Segment Open
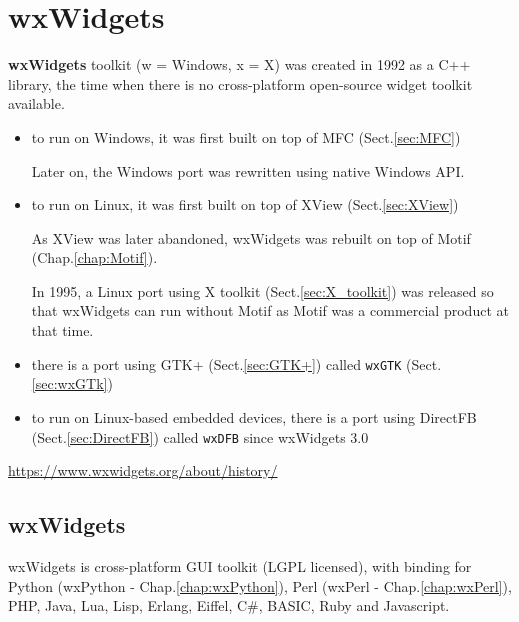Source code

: \chapter{wxWidgets}
\label{chap:wxWidgets}

{\bf wxWidgets} toolkit (w = Windows, x = X) was created in 1992 as a C++
library, the time when there is no cross-platform open-source widget toolkit
available.
 
\begin{itemize}
  \item to run on Windows, it was first built on top of MFC (Sect.\ref{sec:MFC})
  
Later on, the Windows port was rewritten using native Windows API.
  
  \item to run on Linux, it was first built on top of XView (Sect.\ref{sec:XView})
  
As XView was later abandoned, wxWidgets was rebuilt on top of Motif
(Chap.\ref{chap:Motif}).

In 1995, a Linux port using X toolkit (Sect.\ref{sec:X_toolkit}) was released so
that wxWidgets can run without Motif as Motif was a commercial product at that
time.
  
  \item there is a port using GTK+ (Sect.\ref{sec:GTK+}) called \verb!wxGTK! (Sect.\ref{sec:wxGTk})
  
  \item to run on Linux-based embedded devices, there is a port using DirectFB (Sect.\ref{sec:DirectFB}) called
  \verb!wxDFB! since wxWidgets 3.0 
  
  
\end{itemize}


\url{https://www.wxwidgets.org/about/history/}

\section{wxWidgets}
\label{sec:wxWidgets}

wxWidgets is cross-platform GUI toolkit (LGPL licensed), with binding for Python
(wxPython - Chap.\ref{chap:wxPython}), Perl (wxPerl - Chap.\ref{chap:wxPerl}),
PHP, Java, Lua, Lisp, Erlang, Eiffel, C\#, BASIC, Ruby and Javascript.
Segment Closed
## WORK TASK
Quote the full listing above word for word; exclude every picture from the copy.

## RESPONSE AREA
Source code

: \chapter{wxWidgets}
\label{chap:wxWidgets}

{\bf wxWidgets} toolkit (w = Windows, x = X) was created in 1992 as a C++
library, the time when there is no cross-platform open-source widget toolkit
available.
 
\begin{itemize}
  \item to run on Windows, it was first built on top of MFC (Sect.\ref{sec:MFC})
  
Later on, the Windows port was rewritten using native Windows API.
  
  \item to run on Linux, it was first built on top of XView (Sect.\ref{sec:XView})
  
As XView was later abandoned, wxWidgets was rebuilt on top of Motif
(Chap.\ref{chap:Motif}).

In 1995, a Linux port using X toolkit (Sect.\ref{sec:X_toolkit}) was released so
that wxWidgets can run without Motif as Motif was a commercial product at that
time.
  
  \item there is a port using GTK+ (Sect.\ref{sec:GTK+}) called \verb!wxGTK! (Sect.\ref{sec:wxGTk})
  
  \item to run on Linux-based embedded devices, there is a port using DirectFB (Sect.\ref{sec:DirectFB}) called
  \verb!wxDFB! since wxWidgets 3.0 
  
  
\end{itemize}


\url{https://www.wxwidgets.org/about/history/}

\section{wxWidgets}
\label{sec:wxWidgets}

wxWidgets is cross-platform GUI toolkit (LGPL licensed), with binding for Python
(wxPython - Chap.\ref{chap:wxPython}), Perl (wxPerl - Chap.\ref{chap:wxPerl}),
PHP, Java, Lua, Lisp, Erlang, Eiffel, C\#, BASIC, Ruby and Javascript.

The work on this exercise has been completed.